• _Problem to work on_: Please write out the whole listing that follows exactly; the pictures stay out.
--- Records shown Enclosed Below ---
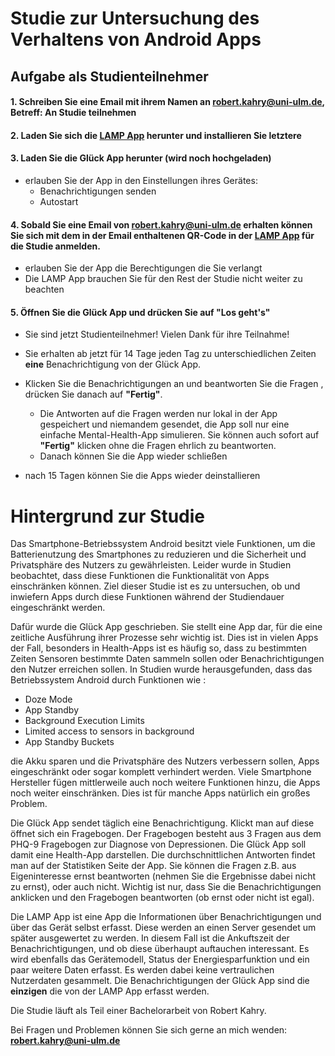 # Studie zur Untersuchung des Verhaltens von Android Apps

## Aufgabe als Studienteilnehmer

#### 1. Schreiben Sie eine Email mit **ihrem Namen** an [**robert.kahry@uni-ulm.de**](mailto:robert.kahry@uni-ulm.de?subject=An%20Studie%20teilnehmen), Betreff: **An Studie teilnehmen**


#### 2. Laden Sie sich die [LAMP App] herunter und installieren Sie letztere
    
    
#### 3. Laden Sie die Glück App herunter (wird noch hochgeladen)
  + erlauben Sie der App in den Einstellungen ihres Gerätes:
    + Benachrichtigungen senden
    + Autostart
    
    
#### 4. Sobald Sie eine Email von **robert.kahry@uni-ulm.de** erhalten können Sie sich mit dem in der Email enthaltenen QR-Code in der [LAMP App] für die Studie anmelden.
  + erlauben Sie der App die Berechtigungen die Sie verlangt
  + Die LAMP App brauchen Sie für den Rest der Studie nicht weiter zu beachten
  
  
#### 5. Öffnen Sie die Glück App und drücken Sie auf **"Los geht's"**

+ Sie sind jetzt Studienteilnehmer! Vielen Dank für ihre Teilnahme!
+ Sie erhalten ab jetzt für 14 Tage jeden Tag zu unterschiedlichen Zeiten **eine** Benachrichtigung von der Glück App.
+ Klicken Sie die Benachrichtigungen an und beantworten Sie die Fragen , drücken Sie danach auf **"Fertig"**.
  + Die Antworten auf die Fragen werden nur lokal in der App gespeichert und niemandem gesendet, die App soll nur eine einfache Mental-Health-App simulieren.
  Sie können auch sofort auf **"Fertig"** klicken ohne die Fragen ehrlich zu beantworten.
  + Danach können Sie die App wieder schließen
  
+ nach 15 Tagen können Sie die Apps wieder deinstallieren

# Hintergrund zur Studie

Das Smartphone-Betriebssystem Android besitzt viele Funktionen, 
um die Batterienutzung des Smartphones zu reduzieren und die Sicherheit und Privatsphäre des Nutzers zu gewährleisten. 
Leider wurde in Studien beobachtet, dass diese Funktionen die Funktionalität von Apps einschränken können. 
Ziel dieser Studie ist es zu untersuchen, ob und inwiefern Apps durch diese Funktionen während der Studiendauer eingeschränkt werden.

Dafür wurde die Glück App geschrieben. Sie stellt eine App dar, für die eine zeitliche Ausführung ihrer Prozesse sehr wichtig ist. Dies ist in vielen Apps der Fall,
besonders in Health-Apps ist es häufig so, dass zu bestimmten Zeiten Sensoren bestimmte Daten sammeln sollen oder Benachrichtigungen den Nutzer erreichen sollen.
In Studien wurde herausgefunden, dass das Betriebssystem Android durch Funktionen wie :
  + Doze Mode
  + App Standby
  + Background Execution Limits
  + Limited access to sensors in background
  + App Standby Buckets
  
die Akku sparen und die Privatsphäre des Nutzers verbessern sollen, Apps eingeschränkt oder sogar komplett verhindert werden.
Viele Smartphone Hersteller fügen mittlerweile auch noch weitere Funktionen hinzu, die Apps noch weiter einschränken. 
Dies ist für manche Apps natürlich ein großes Problem.


Die Glück App sendet täglich eine Benachrichtigung. Klickt man auf diese öffnet sich ein Fragebogen. Der Fragebogen besteht aus 3 Fragen aus dem PHQ-9 Fragebogen 
zur Diagnose von Depressionen. Die Glück App soll damit eine Health-App darstellen. Die durchschnittlichen Antworten findet man auf der Statistiken Seite der App. 
Sie können die Fragen z.B. aus Eigeninteresse ernst beantworten (nehmen Sie die Ergebnisse dabei nicht zu ernst), oder auch nicht. 
Wichtig ist nur, dass Sie die Benachrichtigungen anklicken und den Fragebogen beantworten (ob ernst oder nicht ist egal). 

Die LAMP App ist eine App die Informationen über Benachrichtigungen und über das Gerät selbst erfasst. 
Diese werden an einen Server gesendet um später ausgewertet zu werden.
In diesem Fall ist die Ankuftszeit der Benachrichtigungen, und ob diese überhaupt auftauchen interessant. 
Es wird ebenfalls das Gerätemodell, Status der Energiesparfunktion und ein paar weitere Daten erfasst. Es werden dabei keine vertraulichen Nutzerdaten gesammelt. 
Die Benachrichtigungen der Glück App sind die **einzigen** die von der LAMP App erfasst werden.

Die Studie läuft als Teil einer Bachelorarbeit von Robert Kahry.

Bei Fragen und Problemen können Sie sich gerne an mich wenden: [**robert.kahry@uni-ulm.de**](mailto:robert.kahry@uni-ulm.de?subject=Studie)
  
  
  
[LAMP App]: https://github.com/Digital-Health-SIG/lamp-android-app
--- End of Enclosed Records shown ---
• _Result for this exercise_:
 # Studie zur Untersuchung des Verhaltens von Android Apps

## Aufgabe als Studienteilnehmer

#### 1. Schreiben Sie eine Email mit **ihrem Namen** an [**robert.kahry@uni-ulm.de**](mailto:robert.kahry@uni-ulm.de?subject=An%20Studie%20teilnehmen), Betreff: **An Studie teilnehmen**


#### 2. Laden Sie sich die [LAMP App] herunter und installieren Sie letztere
    
    
#### 3. Laden Sie die Glück App herunter (wird noch hochgeladen)
  + erlauben Sie der App in den Einstellungen ihres Gerätes:
    + Benachrichtigungen senden
    + Autostart
    
    
#### 4. Sobald Sie eine Email von **robert.kahry@uni-ulm.de** erhalten können Sie sich mit dem in der Email enthaltenen QR-Code in der [LAMP App] für die Studie anmelden.
  + erlauben Sie der App die Berechtigungen die Sie verlangt
  + Die LAMP App brauchen Sie für den Rest der Studie nicht weiter zu beachten
  
  
#### 5. Öffnen Sie die Glück App und drücken Sie auf **"Los geht's"**

+ Sie sind jetzt Studienteilnehmer! Vielen Dank für ihre Teilnahme!
+ Sie erhalten ab jetzt für 14 Tage jeden Tag zu unterschiedlichen Zeiten **eine** Benachrichtigung von der Glück App.
+ Klicken Sie die Benachrichtigungen an und beantworten Sie die Fragen , drücken Sie danach auf **"Fertig"**.
  + Die Antworten auf die Fragen werden nur lokal in der App gespeichert und niemandem gesendet, die App soll nur eine einfache Mental-Health-App simulieren.
  Sie können auch sofort auf **"Fertig"** klicken ohne die Fragen ehrlich zu beantworten.
  + Danach können Sie die App wieder schließen
  
+ nach 15 Tagen können Sie die Apps wieder deinstallieren

# Hintergrund zur Studie

Das Smartphone-Betriebssystem Android besitzt viele Funktionen, 
um die Batterienutzung des Smartphones zu reduzieren und die Sicherheit und Privatsphäre des Nutzers zu gewährleisten. 
Leider wurde in Studien beobachtet, dass diese Funktionen die Funktionalität von Apps einschränken können. 
Ziel dieser Studie ist es zu untersuchen, ob und inwiefern Apps durch diese Funktionen während der Studiendauer eingeschränkt werden.

Dafür wurde die Glück App geschrieben. Sie stellt eine App dar, für die eine zeitliche Ausführung ihrer Prozesse sehr wichtig ist. Dies ist in vielen Apps der Fall,
besonders in Health-Apps ist es häufig so, dass zu bestimmten Zeiten Sensoren bestimmte Daten sammeln sollen oder Benachrichtigungen den Nutzer erreichen sollen.
In Studien wurde herausgefunden, dass das Betriebssystem Android durch Funktionen wie :
  + Doze Mode
  + App Standby
  + Background Execution Limits
  + Limited access to sensors in background
  + App Standby Buckets
  
die Akku sparen und die Privatsphäre des Nutzers verbessern sollen, Apps eingeschränkt oder sogar komplett verhindert werden.
Viele Smartphone Hersteller fügen mittlerweile auch noch weitere Funktionen hinzu, die Apps noch weiter einschränken. 
Dies ist für manche Apps natürlich ein großes Problem.


Die Glück App sendet täglich eine Benachrichtigung. Klickt man auf diese öffnet sich ein Fragebogen. Der Fragebogen besteht aus 3 Fragen aus dem PHQ-9 Fragebogen 
zur Diagnose von Depressionen. Die Glück App soll damit eine Health-App darstellen. Die durchschnittlichen Antworten findet man auf der Statistiken Seite der App. 
Sie können die Fragen z.B. aus Eigeninteresse ernst beantworten (nehmen Sie die Ergebnisse dabei nicht zu ernst), oder auch nicht. 
Wichtig ist nur, dass Sie die Benachrichtigungen anklicken und den Fragebogen beantworten (ob ernst oder nicht ist egal). 

Die LAMP App ist eine App die Informationen über Benachrichtigungen und über das Gerät selbst erfasst. 
Diese werden an einen Server gesendet um später ausgewertet zu werden.
In diesem Fall ist die Ankuftszeit der Benachrichtigungen, und ob diese überhaupt auftauchen interessant. 
Es wird ebenfalls das Gerätemodell, Status der Energiesparfunktion und ein paar weitere Daten erfasst. Es werden dabei keine vertraulichen Nutzerdaten gesammelt. 
Die Benachrichtigungen der Glück App sind die **einzigen** die von der LAMP App erfasst werden.

Die Studie läuft als Teil einer Bachelorarbeit von Robert Kahry.

Bei Fragen und Problemen können Sie sich gerne an mich wenden: [**robert.kahry@uni-ulm.de**](mailto:robert.kahry@uni-ulm.de?subject=Studie)
  
  
  
[LAMP App]: https://github.com/Digital-Health-SIG/lamp-android-app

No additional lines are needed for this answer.